Kapadokya Üniversitesi Mütevelli Heyeti Başkanı Alev Alatlı Habertürk'te Açık ve Net programında Kübra Par'ın sorularını yanıtladı.
ABD'ye bağımlı olmak tuhaf bir anlatım diyen Alatlı şöyle devam etti: "Her şey gibi sonu vardır. Sonuçlarından ders alınırsa bir şeyleri götürür. Hayır olacak tarafı yoktur. ABD'ye bağımlı olmak tuhaf bir anlatım. Kendi ayakları üzerinde duran bir ülke olmaya çalışmak lazım. Amerika Amerika olalı böyle başkan görmedi. Trump nükleer denizaltındaki delirmiş kaptan gibi."
"Erdoğan değil de başka bir lider olsaydı yine aynı şeyler olurdu" diyen Alatlı, "Seçimin koşulları aynı olacaktı, hedef Türkiye. Kim bu oyu alabilirdi ki. Bu söylem ile alınabilecek bir oydu. Onu aldı" ifadesini kullandı.
Alatlı, "Erdoğan'a oy veren yüzde 52'nin saklı korkuları, arzuları ve niyetleri var.

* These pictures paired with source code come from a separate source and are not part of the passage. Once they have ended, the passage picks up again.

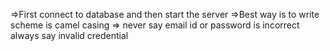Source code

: =>First connect to database and then start the server
=>Best way is to write scheme is camel casing
=> never say email id or password is incorrect always say invalid credential 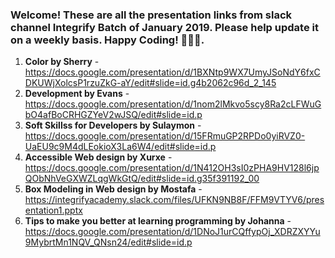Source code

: ### Welcome! These are all the presentation links from slack channel Integrify Batch of January 2019. Please help update it on a weekly basis. Happy Coding! 🙊😀😍.

1. **Color by Sherry** - https://docs.google.com/presentation/d/1BXNtp9WX7UmyJSoNdY6fxCDKUWjXolcsP1rzuZkG-aY/edit#slide=id.g4b2062c96d_2_145
2. **Development by Evans** - https://docs.google.com/presentation/d/1nom2lMkvo5scy8Ra2cLFWuGbO4afBoCRHGZYeV2wJSQ/edit#slide=id.p
3. **Soft Skillss for Developers by Sulaymon** - https://docs.google.com/presentation/d/15FRmuGP2RPDo0yiRVZ0-UaEU9c9M4dLEokioX3La6W4/edit#slide=id.p
4. **Accessible Web design by Xurxe** - https://docs.google.com/presentation/d/1N412OH3sI0zPHA9HV128l6jpQObNhVeGXWZLqgWkGtQ/edit#slide=id.g35f391192_00
5. **Box Modeling in Web design by Mostafa** - https://integrifyacademy.slack.com/files/UFKN9NB8F/FFM9VTYV6/presentation1.pptx
6. **Tips to make you better at learning programming by Johanna** - https://docs.google.com/presentation/d/1DNoJ1urCQffypOj_XDRZXYYu9MybrtMn1NQV_QNsn24/edit#slide=id.p
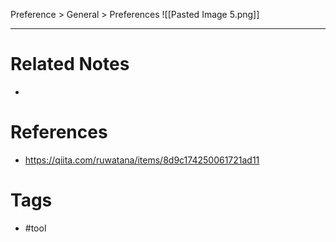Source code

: Preference > General > Preferences
![[Pasted Image 5.png]]

---
# Related Notes
- 

# References
- https://qiita.com/ruwatana/items/8d9c174250061721ad11

# Tags
- #tool 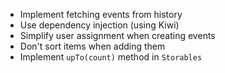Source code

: - Implement fetching events from history
- Use dependency injection (using Kiwi)
- Simplify user assignment when creating events
- Don't sort items when adding them
- Implement `upTo(count)` method in `Storables`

Korkusu ekonomik. İtilip kakılma korkusu var. İsmet İnönü devrinde köylünün Ankara'ya girmesi yasaktı. Böyle bir yerden geldiğinizi düşünün.Bir taraftan gurur var." dedi.
Erdoğan'ı eleştiren aydınlara "ergen buluyorum" diyen Alatlı şöyle konuştu:
"En mutsuz zamanımdayım türü yaklaşımları yakıştırmıyorum. Geline oyna demişler, yerim dar demiş. Ergen ve atarlı bir tavır olarak görüyorum. Durup dururken atar yapıyorsunuz."
'Türkiye ahlaki anlamda geriliyor'
Türkiye'nin ahlaki anlamda gerildiğini dile getiren Alatlı, masa
başında farklı, dışarıda farklı konuştuğumuzu sözledi ve devam
etti:
"Türkiye ahlaki anlamda geriliyor, hem muhalif hem yandaş ikiyüzlüyüz. Ne birinde ne de diğerinde doğruyu okuyamıyorsunuz. Masa başında başka türlü konuşuruz, çıktıktan sonra başka bir şey konuşuruz. Türkiye bu yüzden kaybeder. İçimize sinmiş bir ikiyüzlülüğümüz var."
'Ne yandaşım, ne muhalif'
"Muhalif ya da yandaş olmak zorunda değilsiniz" diyen Altalı,
"Perspektifi daha iyi görebilmek için geriye çekiliyorum.
Görebilmek için geriye çekilirsiniz. Bu, muhalif olduğunuz anlamına
gelmez" diyerek şöyle devam etti:
"Yanına gidip burnunuzu sokar, dibine bakarsanız çok sevdiğiniz anlamına da gelmez” diyen Alatlı, “Aydın olmaya, doğru düşünmeye, haksızlık etmemeye çalışan ve yanılmaktan kaçınan biriyim. Nasıl yanılmaktan kaçınırım? Kendi egoma yenilerek. Sevdiğim ve sevmediğim şeyler var. Bunlara yenilmek istemem. Yaşım, eğitimim, geldiğim ve gittiğim yer belli. Bunların bana verdiği önyargılar muhakkak vardır. Bunlardan kurtulmaya çalışan birisiyim, yaptığım o. Abuk sabuk laflar görüyorum. Neyin yandaşlığı veya neyin muhalefeti?"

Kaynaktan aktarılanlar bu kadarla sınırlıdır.